Listed entries:
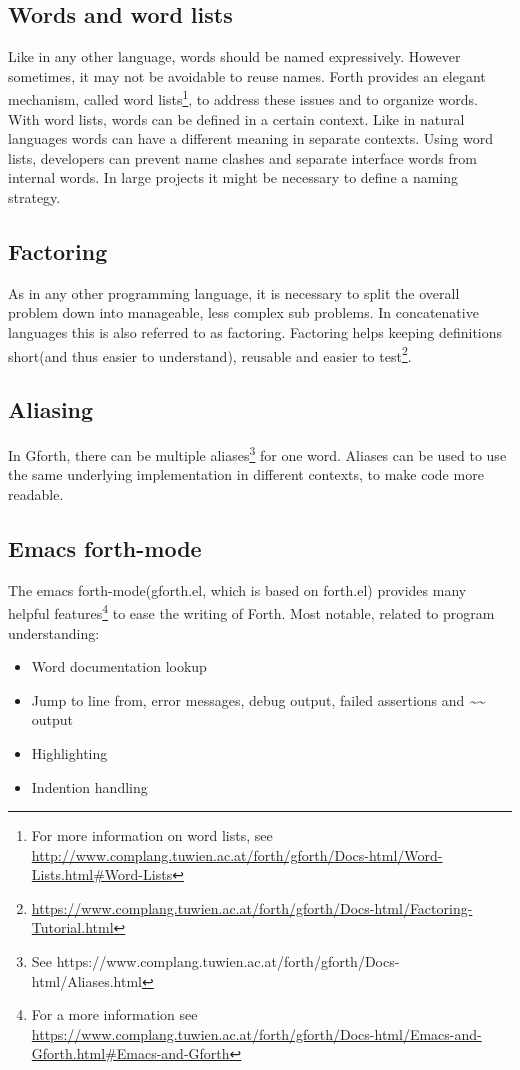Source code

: \subsection*{Words and word lists}
Like in any other language, words should be named expressively. However sometimes, it may not be avoidable to reuse names. Forth provides an elegant mechanism, called word lists\footnote{For more information on word lists, see \url{http://www.complang.tuwien.ac.at/forth/gforth/Docs-html/Word-Lists.html\#Word-Lists}}, to address these issues and to organize words. With word lists, words can be defined in a certain context. Like in natural languages words can have a different meaning in separate contexts. Using word lists, developers can prevent name clashes and separate interface words from internal words. In large projects it might be necessary to define a naming strategy.

\subsection*{Factoring}
As in any other programming language, it is necessary to split the overall problem down into manageable, less complex sub problems. In concatenative languages this is also referred to as factoring. Factoring helps keeping definitions short(and thus easier to understand), reusable and easier to test\footnote{\url{https://www.complang.tuwien.ac.at/forth/gforth/Docs-html/Factoring-Tutorial.html}}.

\subsection*{Aliasing}
In Gforth, there can be multiple aliases\footnote{See https://www.complang.tuwien.ac.at/forth/gforth/Docs-html/Aliases.html} for one word. Aliases can be used to use the same underlying implementation in different contexts, to make code more readable.

\subsection*{Emacs forth-mode}

The emacs forth-mode(gforth.el, which is based on forth.el) provides many helpful features\footnote{For a more information see \url{https://www.complang.tuwien.ac.at/forth/gforth/Docs-html/Emacs-and-Gforth.html\#Emacs-and-Gforth}} to ease the writing of Forth. Most notable, related to program understanding:
\begin{itemize}
\item Word documentation lookup
\item Jump to line from, error messages, debug output, failed assertions and \emph{\textasciitilde\textasciitilde} output
\item Highlighting
\item Indention handling
\end{itemize}

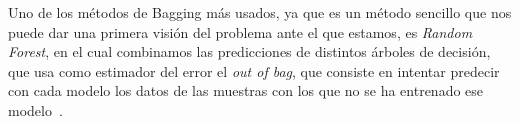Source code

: Uno de los métodos de Bagging más usados, ya que es un método sencillo que nos puede dar una primera visión del problema ante el que estamos, es \textit{Random Forest}, en el cual combinamos las predicciones de distintos árboles de decisión, que usa como estimador del error el \textit{out of bag}, que consiste en intentar predecir con cada modelo los datos de las muestras con los que no se ha entrenado ese modelo~\cite{mdrf}.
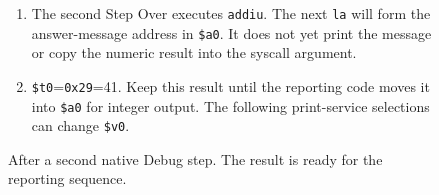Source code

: \begin{figure}[htbp]
  \par\smallskip
  \begin{minipage}{\linewidth}
    \small
    \begin{enumerate}
      \item The second Step Over executes \texttt{addiu}. The next \texttt{la} will form the answer-message address in \texttt{\$a0}. It does not yet print the message or copy the numeric result into the syscall argument.
      \item \texttt{\$t0}=\texttt{0x29}=41. Keep this result until the reporting code moves it into \texttt{\$a0} for integer output. The following print-service selections can change \texttt{\$v0}.
    \end{enumerate}
  \end{minipage}
  \caption{After a second native Debug step. The result is ready for the reporting sequence.}
  \label{capture:001-console-calculation-f05-after-one}
\end{figure}
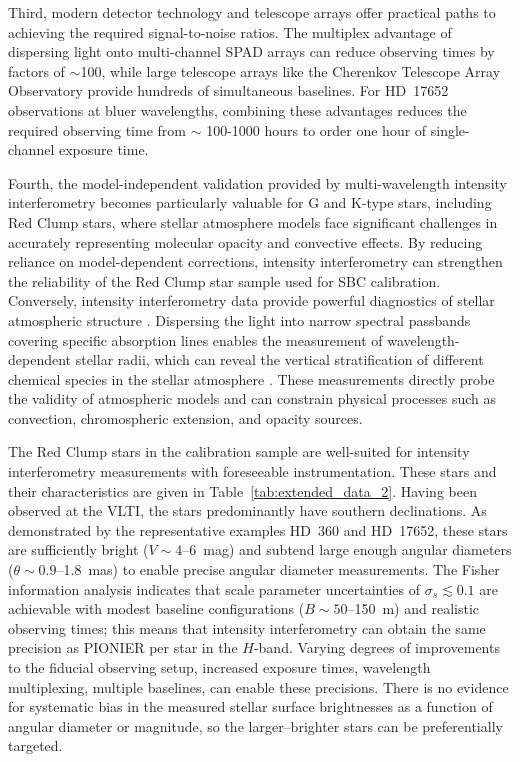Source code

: \documentclass[linenumbers,trackchanges,margins]{aastex701}
\begin{document}
Third, modern detector technology and telescope arrays offer practical paths to achieving the required signal-to-noise ratios. The multiplex advantage of dispersing light onto multi-channel SPAD arrays can reduce observing times by factors of $\sim$100, while large telescope arrays like the Cherenkov Telescope Array Observatory provide hundreds of simultaneous baselines. For HD~17652 observations at bluer wavelengths, combining these advantages reduces the required observing time from $\sim$ 100-1000 hours to order one hour of single-channel exposure time.

Fourth, the model-independent validation provided by multi-wavelength intensity interferometry becomes particularly valuable for G and K-type stars, including Red Clump stars, where stellar atmosphere models face significant challenges in accurately representing molecular opacity and convective effects. By reducing reliance on model-dependent corrections, intensity interferometry can strengthen the reliability of the Red Clump star sample used for SBC calibration.
Conversely, intensity interferometry data provide powerful diagnostics of stellar atmospheric structure \citep{2004A&A...413..711W}. Dispersing the light into narrow spectral passbands covering specific absorption lines enables the measurement of wavelength-dependent stellar radii, which can reveal the vertical stratification of different chemical species in the stellar atmosphere \citep{presentation_Aufdenberg}. These measurements directly probe the validity of atmospheric models and can constrain physical processes such as convection, chromospheric extension, and opacity sources.

The Red Clump stars in the \citet{2019Natur.567..200P} calibration sample are well-suited for intensity interferometry measurements with foreseeable instrumentation. 
These stars and their characteristics
are given in Table~\ref{tab:extended_data_2}.  Having been observed at the VLTI, the stars predominantly have southern declinations.
As demonstrated by the representative examples HD~360 and HD~17652, these stars are sufficiently bright ($V \sim 4$--6~mag) and subtend large enough angular diameters ($\theta \sim 0.9$--1.8~mas) to enable precise angular diameter measurements.
The Fisher information analysis indicates that scale parameter uncertainties of $\sigma_s \lesssim 0.1$
are achievable with modest baseline configurations ($B \sim 50$--150~m) and realistic observing times;
this means that intensity interferometry
can obtain the same precision as PIONIER per star in the $H$-band.  
Varying degrees of improvements to the fiducial observing setup, increased exposure times, wavelength multiplexing, multiple baselines, can enable these precisions.
There is no evidence for systematic bias in the measured stellar surface brightnesses as a function
of angular diameter or magnitude, so the larger--brighter stars can be preferentially targeted.       
\end{document}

Exercise objective:
Print exactly the lines between the line with "Conversely, intensity interferometry" and the final line of the records above, both included.

Finished exercise:
Conversely, intensity interferometry data provide powerful diagnostics of stellar atmospheric structure \citep{2004A&A...413..711W}. Dispersing the light into narrow spectral passbands covering specific absorption lines enables the measurement of wavelength-dependent stellar radii, which can reveal the vertical stratification of different chemical species in the stellar atmosphere \citep{presentation_Aufdenberg}. These measurements directly probe the validity of atmospheric models and can constrain physical processes such as convection, chromospheric extension, and opacity sources.

The Red Clump stars in the \citet{2019Natur.567..200P} calibration sample are well-suited for intensity interferometry measurements with foreseeable instrumentation. 
These stars and their characteristics
are given in Table~\ref{tab:extended_data_2}.  Having been observed at the VLTI, the stars predominantly have southern declinations.
As demonstrated by the representative examples HD~360 and HD~17652, these stars are sufficiently bright ($V \sim 4$--6~mag) and subtend large enough angular diameters ($\theta \sim 0.9$--1.8~mas) to enable precise angular diameter measurements.
The Fisher information analysis indicates that scale parameter uncertainties of $\sigma_s \lesssim 0.1$
are achievable with modest baseline configurations ($B \sim 50$--150~m) and realistic observing times;
this means that intensity interferometry
can obtain the same precision as PIONIER per star in the $H$-band.  
Varying degrees of improvements to the fiducial observing setup, increased exposure times, wavelength multiplexing, multiple baselines, can enable these precisions.
There is no evidence for systematic bias in the measured stellar surface brightnesses as a function
of angular diameter or magnitude, so the larger--brighter stars can be preferentially targeted.       
\end{document}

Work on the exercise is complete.